Source data
________________________
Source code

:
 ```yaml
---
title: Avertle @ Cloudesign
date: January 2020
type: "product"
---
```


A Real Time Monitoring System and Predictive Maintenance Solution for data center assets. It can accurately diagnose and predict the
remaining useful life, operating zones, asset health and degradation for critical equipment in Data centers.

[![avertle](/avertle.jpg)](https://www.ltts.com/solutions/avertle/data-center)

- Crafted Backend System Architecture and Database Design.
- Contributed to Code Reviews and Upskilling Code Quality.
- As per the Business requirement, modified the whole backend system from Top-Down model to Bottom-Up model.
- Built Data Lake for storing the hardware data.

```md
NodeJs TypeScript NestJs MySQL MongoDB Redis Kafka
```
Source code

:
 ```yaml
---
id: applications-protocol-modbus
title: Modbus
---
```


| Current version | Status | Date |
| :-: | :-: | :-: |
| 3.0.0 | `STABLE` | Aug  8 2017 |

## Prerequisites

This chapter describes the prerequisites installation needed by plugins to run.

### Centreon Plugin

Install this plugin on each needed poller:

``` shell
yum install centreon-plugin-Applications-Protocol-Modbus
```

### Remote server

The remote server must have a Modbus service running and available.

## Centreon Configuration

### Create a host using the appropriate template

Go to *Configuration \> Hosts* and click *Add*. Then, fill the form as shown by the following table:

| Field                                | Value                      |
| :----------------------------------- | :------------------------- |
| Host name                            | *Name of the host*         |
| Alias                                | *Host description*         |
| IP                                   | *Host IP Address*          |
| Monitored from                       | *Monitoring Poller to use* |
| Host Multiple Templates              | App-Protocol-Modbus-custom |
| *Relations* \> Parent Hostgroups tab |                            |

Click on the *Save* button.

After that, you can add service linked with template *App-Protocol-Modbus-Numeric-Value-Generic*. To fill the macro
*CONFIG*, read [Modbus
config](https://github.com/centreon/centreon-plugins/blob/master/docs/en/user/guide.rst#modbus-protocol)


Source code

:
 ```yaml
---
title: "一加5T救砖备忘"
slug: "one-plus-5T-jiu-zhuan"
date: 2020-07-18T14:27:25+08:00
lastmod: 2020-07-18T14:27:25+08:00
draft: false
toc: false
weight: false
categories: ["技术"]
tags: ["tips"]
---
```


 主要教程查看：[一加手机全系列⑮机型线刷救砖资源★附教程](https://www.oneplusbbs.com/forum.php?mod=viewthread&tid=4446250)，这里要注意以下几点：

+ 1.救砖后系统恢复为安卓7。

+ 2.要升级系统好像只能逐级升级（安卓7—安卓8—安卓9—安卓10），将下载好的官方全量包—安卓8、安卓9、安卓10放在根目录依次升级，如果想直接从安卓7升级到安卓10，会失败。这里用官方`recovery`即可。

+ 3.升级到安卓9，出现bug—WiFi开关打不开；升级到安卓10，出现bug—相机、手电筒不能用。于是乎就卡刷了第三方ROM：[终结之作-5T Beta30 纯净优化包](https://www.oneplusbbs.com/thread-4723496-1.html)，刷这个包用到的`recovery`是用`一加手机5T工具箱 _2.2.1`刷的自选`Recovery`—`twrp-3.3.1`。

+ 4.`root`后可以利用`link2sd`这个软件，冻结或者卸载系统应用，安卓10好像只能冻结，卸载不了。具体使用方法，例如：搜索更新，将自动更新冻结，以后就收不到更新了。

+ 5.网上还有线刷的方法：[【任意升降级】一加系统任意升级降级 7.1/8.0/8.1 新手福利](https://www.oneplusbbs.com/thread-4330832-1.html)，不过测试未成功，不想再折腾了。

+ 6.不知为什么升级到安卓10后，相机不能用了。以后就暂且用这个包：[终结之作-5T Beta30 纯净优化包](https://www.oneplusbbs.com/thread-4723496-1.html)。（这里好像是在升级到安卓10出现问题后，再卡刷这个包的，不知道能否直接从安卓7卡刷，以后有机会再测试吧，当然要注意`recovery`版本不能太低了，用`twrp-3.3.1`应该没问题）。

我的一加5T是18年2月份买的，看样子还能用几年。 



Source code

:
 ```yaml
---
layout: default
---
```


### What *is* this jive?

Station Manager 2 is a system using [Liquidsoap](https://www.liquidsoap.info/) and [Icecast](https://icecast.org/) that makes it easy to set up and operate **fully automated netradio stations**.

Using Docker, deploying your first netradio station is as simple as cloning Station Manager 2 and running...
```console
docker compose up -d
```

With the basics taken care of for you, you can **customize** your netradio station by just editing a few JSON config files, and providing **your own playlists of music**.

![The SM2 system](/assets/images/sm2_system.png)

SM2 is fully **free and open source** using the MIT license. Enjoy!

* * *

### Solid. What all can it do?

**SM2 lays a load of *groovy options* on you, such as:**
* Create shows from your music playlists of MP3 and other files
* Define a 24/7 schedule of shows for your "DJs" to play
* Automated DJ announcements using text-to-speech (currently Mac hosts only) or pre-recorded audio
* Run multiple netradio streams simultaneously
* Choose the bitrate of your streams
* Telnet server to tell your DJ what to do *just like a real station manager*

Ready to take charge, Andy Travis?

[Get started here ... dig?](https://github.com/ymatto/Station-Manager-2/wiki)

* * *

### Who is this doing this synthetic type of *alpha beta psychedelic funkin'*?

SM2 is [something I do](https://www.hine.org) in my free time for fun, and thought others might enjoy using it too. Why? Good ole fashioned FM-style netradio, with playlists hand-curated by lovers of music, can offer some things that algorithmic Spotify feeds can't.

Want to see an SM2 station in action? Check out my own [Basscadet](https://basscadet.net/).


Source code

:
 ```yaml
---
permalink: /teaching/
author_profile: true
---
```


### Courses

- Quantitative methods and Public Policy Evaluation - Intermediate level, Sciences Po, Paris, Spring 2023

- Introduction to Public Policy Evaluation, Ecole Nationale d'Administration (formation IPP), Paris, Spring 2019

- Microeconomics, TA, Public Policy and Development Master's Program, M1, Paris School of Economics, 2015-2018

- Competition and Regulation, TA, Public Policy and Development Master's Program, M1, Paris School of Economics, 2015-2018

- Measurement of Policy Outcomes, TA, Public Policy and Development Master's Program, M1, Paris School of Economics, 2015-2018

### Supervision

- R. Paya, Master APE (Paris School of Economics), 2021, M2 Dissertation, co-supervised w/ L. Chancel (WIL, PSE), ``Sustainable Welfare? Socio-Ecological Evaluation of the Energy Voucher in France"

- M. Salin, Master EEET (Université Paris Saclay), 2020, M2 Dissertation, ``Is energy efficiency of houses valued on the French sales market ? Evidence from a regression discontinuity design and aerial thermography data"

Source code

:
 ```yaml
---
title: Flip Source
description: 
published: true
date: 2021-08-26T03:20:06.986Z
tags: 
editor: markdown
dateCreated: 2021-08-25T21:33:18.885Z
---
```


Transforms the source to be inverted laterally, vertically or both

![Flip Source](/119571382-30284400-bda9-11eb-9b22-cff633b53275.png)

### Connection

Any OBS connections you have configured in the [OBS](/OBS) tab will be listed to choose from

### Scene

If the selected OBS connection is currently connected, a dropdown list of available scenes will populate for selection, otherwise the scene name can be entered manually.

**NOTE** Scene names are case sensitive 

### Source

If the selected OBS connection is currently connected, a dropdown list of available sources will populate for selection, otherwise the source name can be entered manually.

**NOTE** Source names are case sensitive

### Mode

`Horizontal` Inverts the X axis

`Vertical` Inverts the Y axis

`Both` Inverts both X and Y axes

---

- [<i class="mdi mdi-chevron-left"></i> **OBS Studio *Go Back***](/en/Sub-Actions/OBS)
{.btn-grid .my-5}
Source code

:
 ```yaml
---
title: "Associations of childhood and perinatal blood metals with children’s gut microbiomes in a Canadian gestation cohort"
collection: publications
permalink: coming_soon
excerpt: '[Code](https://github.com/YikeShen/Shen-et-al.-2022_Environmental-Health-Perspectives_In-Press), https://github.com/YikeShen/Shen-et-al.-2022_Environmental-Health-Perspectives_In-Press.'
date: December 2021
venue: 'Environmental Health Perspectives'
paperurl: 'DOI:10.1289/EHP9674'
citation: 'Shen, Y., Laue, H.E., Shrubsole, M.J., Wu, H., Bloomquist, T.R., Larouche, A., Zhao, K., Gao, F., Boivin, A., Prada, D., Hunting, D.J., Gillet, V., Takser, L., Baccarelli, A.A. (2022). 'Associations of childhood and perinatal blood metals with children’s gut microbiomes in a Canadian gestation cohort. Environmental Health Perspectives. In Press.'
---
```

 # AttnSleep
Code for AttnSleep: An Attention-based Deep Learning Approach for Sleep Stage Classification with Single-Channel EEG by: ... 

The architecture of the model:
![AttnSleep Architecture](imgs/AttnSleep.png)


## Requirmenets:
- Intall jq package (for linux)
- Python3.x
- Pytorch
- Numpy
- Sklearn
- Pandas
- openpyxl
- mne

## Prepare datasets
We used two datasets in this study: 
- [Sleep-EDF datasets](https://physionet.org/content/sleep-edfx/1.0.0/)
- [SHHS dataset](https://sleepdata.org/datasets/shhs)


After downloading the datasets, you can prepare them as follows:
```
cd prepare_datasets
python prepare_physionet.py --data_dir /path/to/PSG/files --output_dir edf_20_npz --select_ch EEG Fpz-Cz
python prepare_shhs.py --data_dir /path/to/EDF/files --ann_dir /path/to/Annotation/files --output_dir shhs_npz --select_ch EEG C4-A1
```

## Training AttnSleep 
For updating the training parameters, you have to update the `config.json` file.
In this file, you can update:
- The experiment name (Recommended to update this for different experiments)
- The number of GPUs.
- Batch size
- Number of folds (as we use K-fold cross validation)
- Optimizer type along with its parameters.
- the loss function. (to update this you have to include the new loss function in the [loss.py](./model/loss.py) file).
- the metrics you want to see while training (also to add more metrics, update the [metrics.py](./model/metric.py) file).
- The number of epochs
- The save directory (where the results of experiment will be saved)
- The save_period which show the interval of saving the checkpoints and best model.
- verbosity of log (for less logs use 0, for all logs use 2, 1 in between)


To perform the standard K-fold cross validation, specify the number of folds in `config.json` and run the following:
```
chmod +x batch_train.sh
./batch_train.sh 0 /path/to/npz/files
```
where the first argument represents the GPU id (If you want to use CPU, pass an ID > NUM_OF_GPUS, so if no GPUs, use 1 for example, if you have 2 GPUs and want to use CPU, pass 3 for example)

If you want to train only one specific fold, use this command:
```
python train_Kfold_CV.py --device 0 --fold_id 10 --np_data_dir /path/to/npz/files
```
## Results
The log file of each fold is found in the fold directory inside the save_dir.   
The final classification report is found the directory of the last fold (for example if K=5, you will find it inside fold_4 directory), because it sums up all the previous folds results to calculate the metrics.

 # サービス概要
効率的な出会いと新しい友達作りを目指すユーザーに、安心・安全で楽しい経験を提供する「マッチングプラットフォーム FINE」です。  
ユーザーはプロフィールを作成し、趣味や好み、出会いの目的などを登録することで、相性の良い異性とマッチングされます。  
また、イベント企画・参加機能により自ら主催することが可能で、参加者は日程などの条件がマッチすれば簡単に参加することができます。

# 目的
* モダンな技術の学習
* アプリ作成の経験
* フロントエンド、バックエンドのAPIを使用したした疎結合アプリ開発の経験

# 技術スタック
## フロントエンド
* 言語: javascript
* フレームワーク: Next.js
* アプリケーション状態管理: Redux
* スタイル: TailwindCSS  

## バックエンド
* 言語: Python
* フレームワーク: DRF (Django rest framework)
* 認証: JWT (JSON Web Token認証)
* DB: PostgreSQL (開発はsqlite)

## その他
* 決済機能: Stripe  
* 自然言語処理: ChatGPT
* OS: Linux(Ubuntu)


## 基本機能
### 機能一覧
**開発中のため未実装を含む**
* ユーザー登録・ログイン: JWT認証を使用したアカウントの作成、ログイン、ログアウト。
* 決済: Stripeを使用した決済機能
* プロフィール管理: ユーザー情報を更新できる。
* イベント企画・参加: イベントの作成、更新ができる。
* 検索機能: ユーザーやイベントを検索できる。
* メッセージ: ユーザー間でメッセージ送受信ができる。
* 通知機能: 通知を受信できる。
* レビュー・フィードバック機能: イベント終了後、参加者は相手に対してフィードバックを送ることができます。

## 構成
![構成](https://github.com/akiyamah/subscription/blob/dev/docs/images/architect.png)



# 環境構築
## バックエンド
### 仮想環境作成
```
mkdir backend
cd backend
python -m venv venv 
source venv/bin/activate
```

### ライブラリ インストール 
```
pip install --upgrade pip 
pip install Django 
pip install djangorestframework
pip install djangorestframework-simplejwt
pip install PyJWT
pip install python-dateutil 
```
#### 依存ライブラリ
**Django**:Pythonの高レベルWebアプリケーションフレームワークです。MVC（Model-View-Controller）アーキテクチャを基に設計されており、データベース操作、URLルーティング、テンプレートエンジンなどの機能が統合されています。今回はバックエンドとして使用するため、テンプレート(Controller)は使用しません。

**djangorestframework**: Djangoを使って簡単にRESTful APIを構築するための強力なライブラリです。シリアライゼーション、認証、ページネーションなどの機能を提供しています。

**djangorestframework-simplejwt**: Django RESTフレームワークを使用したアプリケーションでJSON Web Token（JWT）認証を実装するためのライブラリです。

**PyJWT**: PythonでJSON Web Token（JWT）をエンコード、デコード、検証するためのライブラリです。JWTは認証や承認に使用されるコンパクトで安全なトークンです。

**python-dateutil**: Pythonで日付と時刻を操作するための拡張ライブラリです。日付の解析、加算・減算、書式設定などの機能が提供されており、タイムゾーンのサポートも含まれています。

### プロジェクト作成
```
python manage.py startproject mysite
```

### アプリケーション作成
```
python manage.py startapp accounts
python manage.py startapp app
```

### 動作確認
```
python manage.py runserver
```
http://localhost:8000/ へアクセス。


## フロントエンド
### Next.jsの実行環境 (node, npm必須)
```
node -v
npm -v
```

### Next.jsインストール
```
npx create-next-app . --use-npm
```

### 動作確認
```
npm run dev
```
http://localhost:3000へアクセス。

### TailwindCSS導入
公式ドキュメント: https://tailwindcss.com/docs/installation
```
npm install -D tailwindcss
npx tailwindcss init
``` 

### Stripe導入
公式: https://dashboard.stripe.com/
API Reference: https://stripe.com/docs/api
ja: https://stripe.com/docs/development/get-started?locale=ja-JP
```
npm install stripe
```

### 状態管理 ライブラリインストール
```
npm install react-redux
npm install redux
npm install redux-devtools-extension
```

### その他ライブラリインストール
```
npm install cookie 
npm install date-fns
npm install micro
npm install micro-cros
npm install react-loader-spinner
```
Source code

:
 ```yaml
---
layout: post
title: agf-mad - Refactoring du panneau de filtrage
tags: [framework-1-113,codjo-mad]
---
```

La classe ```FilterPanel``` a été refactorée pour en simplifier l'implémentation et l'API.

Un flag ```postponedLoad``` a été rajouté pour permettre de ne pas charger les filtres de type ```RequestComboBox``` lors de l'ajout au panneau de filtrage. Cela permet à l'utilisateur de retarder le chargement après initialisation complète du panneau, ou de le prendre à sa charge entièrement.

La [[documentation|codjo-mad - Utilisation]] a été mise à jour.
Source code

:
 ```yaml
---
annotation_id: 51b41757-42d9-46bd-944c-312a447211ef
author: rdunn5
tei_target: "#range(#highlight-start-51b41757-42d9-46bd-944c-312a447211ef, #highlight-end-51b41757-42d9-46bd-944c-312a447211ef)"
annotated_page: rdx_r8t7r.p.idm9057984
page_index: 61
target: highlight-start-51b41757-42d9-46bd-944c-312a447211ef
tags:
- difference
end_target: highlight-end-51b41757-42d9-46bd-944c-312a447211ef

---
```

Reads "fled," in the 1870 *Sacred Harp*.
________________________
Activity
Copy out every line from the data above that has "childhood" in it.

Result below
title: "Associations of childhood and perinatal blood metals with children’s gut microbiomes in a Canadian gestation cohort"
citation: 'Shen, Y., Laue, H.E., Shrubsole, M.J., Wu, H., Bloomquist, T.R., Larouche, A., Zhao, K., Gao, F., Boivin, A., Prada, D., Hunting, D.J., Gillet, V., Takser, L., Baccarelli, A.A. (2022). 'Associations of childhood and perinatal blood metals with children’s gut microbiomes in a Canadian gestation cohort. Environmental Health Perspectives. In Press.'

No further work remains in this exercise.